YOUR INSTRUCTIONS:
Repetition must be exact and must stop with the line bearing "In the Galaxy". It begins at the first line of the records and includes no pictures.

STORED DATA:
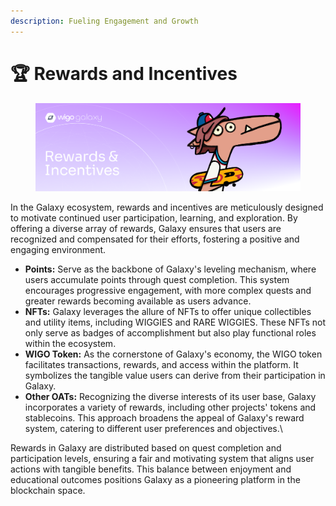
 ```yaml
---
description: Fueling Engagement and Growth
---
```


# 🏆 Rewards and Incentives

<figure><img src="../.gitbook/assets/Rewards and Incentives.png" alt=""><figcaption></figcaption></figure>

In the Galaxy ecosystem, rewards and incentives are meticulously designed to motivate continued user participation, learning, and exploration. By offering a diverse array of rewards, Galaxy ensures that users are recognized and compensated for their efforts, fostering a positive and engaging environment.

* **Points:** Serve as the backbone of Galaxy's leveling mechanism, where users accumulate points through quest completion. This system encourages progressive engagement, with more complex quests and greater rewards becoming available as users advance.
* **NFTs:** Galaxy leverages the allure of NFTs to offer unique collectibles and utility items, including WIGGIES and RARE WIGGIES. These NFTs not only serve as badges of accomplishment but also play functional roles within the ecosystem.
* **WIGO Token:** As the cornerstone of Galaxy's economy, the WIGO token facilitates transactions, rewards, and access within the platform. It symbolizes the tangible value users can derive from their participation in Galaxy.
* **Other OATs:** Recognizing the diverse interests of its user base, Galaxy incorporates a variety of rewards, including other projects' tokens and stablecoins. This approach broadens the appeal of Galaxy's reward system, catering to different user preferences and objectives.\


Rewards in Galaxy are distributed based on quest completion and participation levels, ensuring a fair and motivating system that aligns user actions with tangible benefits. This balance between enjoyment and educational outcomes positions Galaxy as a pioneering platform in the blockchain space.
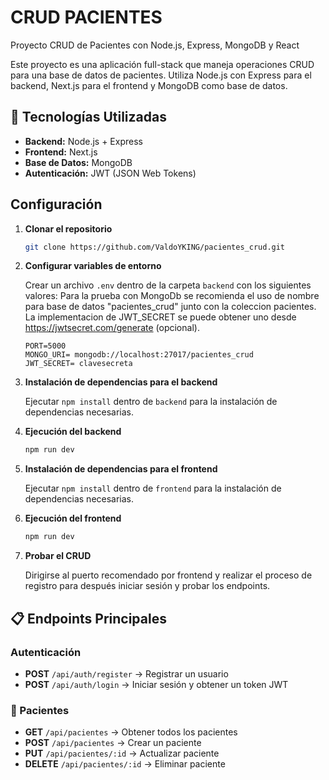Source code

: # CRUD PACIENTES

Proyecto CRUD de Pacientes con Node.js, Express, MongoDB y React

Este proyecto es una aplicación full-stack que maneja operaciones CRUD para una base de datos de pacientes. Utiliza Node.js con Express para el backend, Next.js para el frontend y MongoDB como base de datos.

## 🚀 Tecnologías Utilizadas

- **Backend:** Node.js + Express
- **Frontend:** Next.js
- **Base de Datos:** MongoDB
- **Autenticación:** JWT (JSON Web Tokens)

## Configuración

1. **Clonar el repositorio**

    ```bash
    git clone https://github.com/ValdoYKING/pacientes_crud.git
    ```

2. **Configurar variables de entorno**

    Crear un archivo `.env` dentro de la carpeta `backend` con los siguientes valores:
    Para la prueba con MongoDb se recomienda el uso de nombre para base de datos "pacientes_crud" junto con la coleccion pacientes.
    La implementacion de JWT_SECRET se puede obtener uno desde https://jwtsecret.com/generate (opcional).

    ```env
    PORT=5000
    MONGO_URI= mongodb://localhost:27017/pacientes_crud
    JWT_SECRET= clavesecreta
    ```

3. **Instalación de dependencias para el backend**

    Ejecutar `npm install` dentro de `backend` para la instalación de dependencias necesarias.

4. **Ejecución del backend**

    ```bash
    npm run dev
    ```

5. **Instalación de dependencias para el frontend**

    Ejecutar `npm install` dentro de `frontend` para la instalación de dependencias necesarias.

6. **Ejecución del frontend**

    ```bash
    npm run dev
    ```

7. **Probar el CRUD**

    Dirigirse al puerto recomendado por frontend y realizar el proceso de registro para después iniciar sesión y probar los endpoints.

## 📋 Endpoints Principales

### Autenticación

- **POST** `/api/auth/register` → Registrar un usuario
- **POST** `/api/auth/login` → Iniciar sesión y obtener un token JWT

### 🏥 Pacientes

- **GET** `/api/pacientes` → Obtener todos los pacientes
- **POST** `/api/pacientes` → Crear un paciente
- **PUT** `/api/pacientes/:id` → Actualizar paciente
- **DELETE** `/api/pacientes/:id` → Eliminar paciente
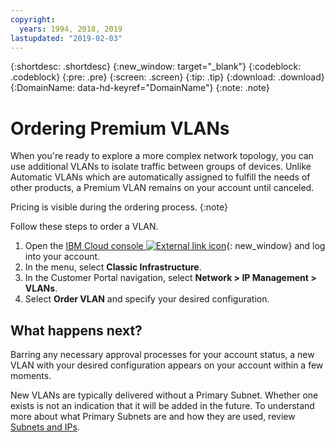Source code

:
 ```yaml
---
copyright:
  years: 1994, 2018, 2019
lastupdated: "2019-02-03"
---
```



{:shortdesc: .shortdesc}
{:new_window: target="_blank"}
{:codeblock: .codeblock}
{:pre: .pre}
{:screen: .screen}
{:tip: .tip}
{:download: .download}
{:DomainName: data-hd-keyref="DomainName"}
{:note: .note}

# Ordering Premium VLANs

When you're ready to explore a more complex network topology, you can use additional VLANs to isolate traffic between groups of devices. Unlike Automatic VLANs which are automatically assigned to fulfill the needs of other products, a Premium VLAN remains on your account until canceled.

Pricing is visible during the ordering process.
{:note}

Follow these steps to order a VLAN.

  1. Open the [IBM Cloud console ![External link icon](../../icons/launch-glyph.svg "External link icon")](https://{DomainName}/){: new_window} and log into your account.
  1. In the menu, select **Classic Infrastructure**.
  1. In the Customer Portal navigation, select **Network > IP Management > VLANs**.
  1. Select **Order VLAN** and specify your desired configuration.

## What happens next?

Barring any necessary approval processes for your account status, a new VLAN with your desired configuration appears on your account within a few moments.

New VLANs are typically delivered without a Primary Subnet. Whether one exists is not an indication that it will be added in the future. To understand more about what Primary Subnets are and how they are used, review [Subnets and IPs](/docs/infrastructure/subnets?topic=subnets-getting-started-with-subnets-and-ips).
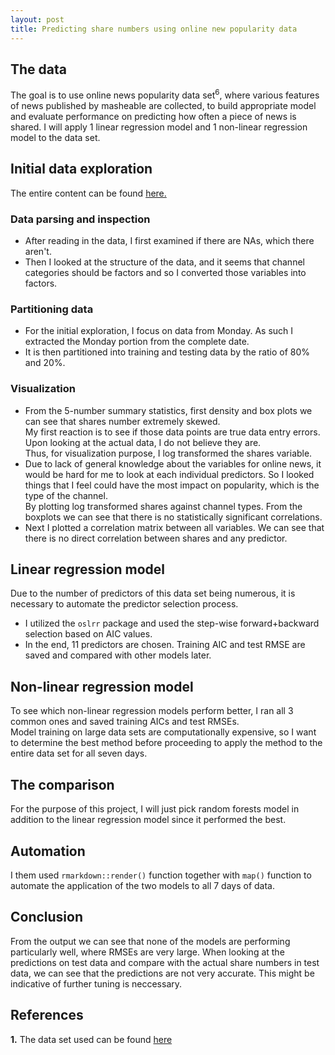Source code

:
 ```yaml
---
layout: post
title: Predicting share numbers using online new popularity data
---
```

## The data
The goal is to use online news popularity data set<sup>6</sup>, where various features of news published by masheable are collected, to build appropriate model and evaluate performance on predicting how often a piece of news is shared. I will apply 1 linear regression model and 1 non-linear regression model to the data set.    

## Initial data exploration
The entire content can be found [here.](https://github.com/yz201906/SST558_project2)

### Data parsing and inspection
* After reading in the data, I first examined if there are NAs, which there aren't.  
* Then I looked at the structure of the data, and it seems that channel categories should be factors and so I converted those variables into factors.  

### Partitioning data
* For the initial exploration, I focus on data from Monday. As such I extracted the Monday portion from the complete date.  
* It is then partitioned into training and testing data by the ratio of 80% and 20%.  

### Visualization
* From the 5-number summary statistics, first density and box plots we can see that shares number extremely skewed.  
My first reaction is to see if those data points are true data entry errors. Upon looking at the actual data, I do not believe they are.  
Thus, for visualization purpose, I log transformed the shares variable.  
* Due to lack of general knowledge about the variables for online news, it would be hard for me to look at each individual predictors. So I looked things that I feel could have the most impact on popularity, which is the type of the channel.  
By plotting log transformed shares against channel types. From the boxplots we can see that there is no statistically significant correlations.  
* Next I plotted a correlation matrix between all variables. We can see that there is no direct correlation between shares and any predictor.  

## Linear regression model
Due to the number of predictors of this data set being numerous, it is necessary to automate the predictor selection process.  
* I utilized the `oslrr` package and used the step-wise forward+backward selection based on AIC values.  
* In the end, 11 predictors are chosen. Training AIC and test RMSE are saved and compared with other models later.  

## Non-linear regression model
To see which non-linear regression models perform better, I ran all 3 common ones and saved training AICs and test RMSEs.  
Model training on large data sets are computationally expensive, so I want to determine the best method before proceeding to apply the method to the entire data set for all seven days.  

## The comparison
For the purpose of this project, I will just pick random forests model in addition to the linear regression model since it performed the best.  

## Automation
I them used `rmarkdown::render()` function together with `map()` function to automate the application of the two models to all 7 days of data.  

## Conclusion
From the output we can see that none of the models are performing particularly well, where RMSEs are very large. When looking at the predictions on test data and compare with the actual share numbers in test data, we can see that the predictions are not very accurate.  This might be indicative of further tuning is neccessary.  

## References
**1.** The data set used can be found [here](https://archive.ics.uci.edu/ml/datasets/Online+News+Popularity)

RESPONSE TO THE EXERCISE:
 ```yaml
---
description: Fueling Engagement and Growth
---
```


# 🏆 Rewards and Incentives

<figure><img src="../.gitbook/assets/Rewards and Incentives.png" alt=""><figcaption></figcaption></figure>

In the Galaxy ecosystem, rewards and incentives are meticulously designed to motivate continued user participation, learning, and exploration. By offering a diverse array of rewards, Galaxy ensures that users are recognized and compensated for their efforts, fostering a positive and engaging environment.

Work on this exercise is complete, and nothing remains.